==== SOURCE DATA
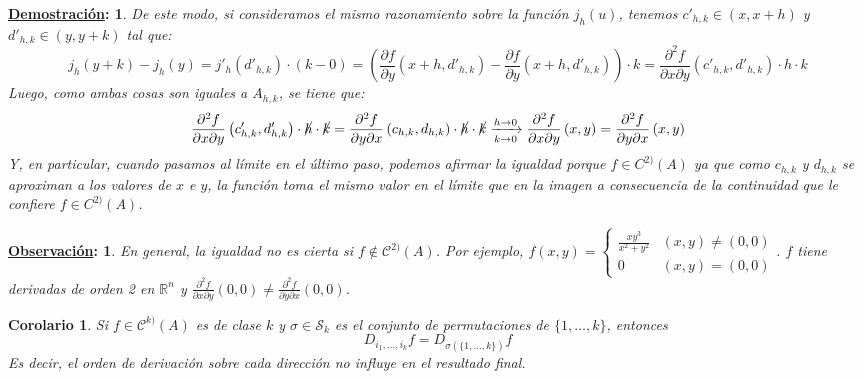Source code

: \documentclass[10pt,a4paper,openright]{book}
\theoremstyle{break}
\newtheorem*{coro}{Corolario}
\newtheorem*{demo}{\underline{Demostración}:}
\newtheorem*{obs}{\underline{Observación}:}
\begin{document}
\begin{demo}
De este modo, si consideramos el mismo razonamiento sobre la función $j_h(u)$, tenemos $c'_{h,k}\in (x, x+h)$ y $d'_{h,k}\in (y, y+k)$ tal que:
$$j_h(y+k) - j_h (y) = j'_h(d'_{h,k}) \cdot (k-0) = \left( \frac{\partial f}{\partial y}\left(x + h, d'_{h,k}\right) - \frac{\partial f}{\partial y}\left(x+h, d'_{h,k}\right)\right) \cdot k = \frac{\partial^{2}f}{\partial x \partial y}\left(c'_{h,k}, d'_{h,k}\right) \cdot h \cdot k$$
Luego, como ambas cosas son iguales a $A_{h,k}$, se tiene que:
$$\frac{\partial^{2}f}{\partial x \partial y}\left(c'_{h,k}, d'_{h,k}\right) \cdot \cancel{h} \cdot \cancel{k} = \frac{\partial^{2}f}{\partial y \partial x}\left(c_{h,k}, d_{h,k}\right) \cdot \cancel{h} \cdot \cancel{k} \xrightarrow[k\rightarrow 0]{h\rightarrow 0} \frac{\partial^{2}f}{\partial x \partial y}\left(x,y \right)= \frac{\partial^{2}f}{\partial y \partial x}\left( x,y\right) $$
Y, en particular, cuando pasamos al límite en el último paso, podemos afirmar la igualdad porque $f\in C^{2)}(A)$ ya que como $c_{h,k}$ y $d_{h,k}$ se aproximan a los valores de $x$ e $y$, la función toma el mismo valor en el límite que en la imagen a consecuencia de la continuidad que le confiere $f\in C^{2)}(A)$.
\end{demo}

\begin{obs}
En general, la igualdad no es cierta si $f \notin \mathcal{C}^{2)} (A)$. Por ejemplo, $f(x,y) = \begin{cases} \frac{xy^3}{x^2 + y^2} & (x,y) \neq (0,0) \\ 0 & (x,y) = (0,0) \end{cases}$. $f$ tiene derivadas de orden 2 en $\mathbb{R}^n$ y $\frac{\partial^2 f }{\partial x \partial y} (0,0) \neq \frac{\partial^2 f }{ \partial y\partial x} (0,0)$.
\end{obs}

\begin{coro}
Si $f \in \mathcal{C}^{k)} (A)$ es de clase $k$ y $\sigma \in \mathcal{S}_k$ es el conjunto de permutaciones de $\{1, \ldots, k\}$, entonces 
$$D_{i_1, \ldots, i_k} f = D_{\sigma (\{1, \ldots, k\})} f$$
Es decir, el orden de derivación sobre cada dirección no influye en el resultado final.
\end{coro}
\end{document}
========
## WHAT IS NEEDED
Repeat each record as given. No picture belongs in the copy.

## PROBLEM SOLUTION
Source code

: \documentclass[10pt,a4paper,openright]{book}
\theoremstyle{break}
\newtheorem*{coro}{Corolario}
\newtheorem*{demo}{\underline{Demostración}:}
\newtheorem*{obs}{\underline{Observación}:}
\begin{document}
\begin{demo}
De este modo, si consideramos el mismo razonamiento sobre la función $j_h(u)$, tenemos $c'_{h,k}\in (x, x+h)$ y $d'_{h,k}\in (y, y+k)$ tal que:
$$j_h(y+k) - j_h (y) = j'_h(d'_{h,k}) \cdot (k-0) = \left( \frac{\partial f}{\partial y}\left(x + h, d'_{h,k}\right) - \frac{\partial f}{\partial y}\left(x+h, d'_{h,k}\right)\right) \cdot k = \frac{\partial^{2}f}{\partial x \partial y}\left(c'_{h,k}, d'_{h,k}\right) \cdot h \cdot k$$
Luego, como ambas cosas son iguales a $A_{h,k}$, se tiene que:
$$\frac{\partial^{2}f}{\partial x \partial y}\left(c'_{h,k}, d'_{h,k}\right) \cdot \cancel{h} \cdot \cancel{k} = \frac{\partial^{2}f}{\partial y \partial x}\left(c_{h,k}, d_{h,k}\right) \cdot \cancel{h} \cdot \cancel{k} \xrightarrow[k\rightarrow 0]{h\rightarrow 0} \frac{\partial^{2}f}{\partial x \partial y}\left(x,y \right)= \frac{\partial^{2}f}{\partial y \partial x}\left( x,y\right) $$
Y, en particular, cuando pasamos al límite en el último paso, podemos afirmar la igualdad porque $f\in C^{2)}(A)$ ya que como $c_{h,k}$ y $d_{h,k}$ se aproximan a los valores de $x$ e $y$, la función toma el mismo valor en el límite que en la imagen a consecuencia de la continuidad que le confiere $f\in C^{2)}(A)$.
\end{demo}

\begin{obs}
En general, la igualdad no es cierta si $f \notin \mathcal{C}^{2)} (A)$. Por ejemplo, $f(x,y) = \begin{cases} \frac{xy^3}{x^2 + y^2} & (x,y) \neq (0,0) \\ 0 & (x,y) = (0,0) \end{cases}$. $f$ tiene derivadas de orden 2 en $\mathbb{R}^n$ y $\frac{\partial^2 f }{\partial x \partial y} (0,0) \neq \frac{\partial^2 f }{ \partial y\partial x} (0,0)$.
\end{obs}

\begin{coro}
Si $f \in \mathcal{C}^{k)} (A)$ es de clase $k$ y $\sigma \in \mathcal{S}_k$ es el conjunto de permutaciones de $\{1, \ldots, k\}$, entonces 
$$D_{i_1, \ldots, i_k} f = D_{\sigma (\{1, \ldots, k\})} f$$
Es decir, el orden de derivación sobre cada dirección no influye en el resultado final.
\end{coro}
\end{document}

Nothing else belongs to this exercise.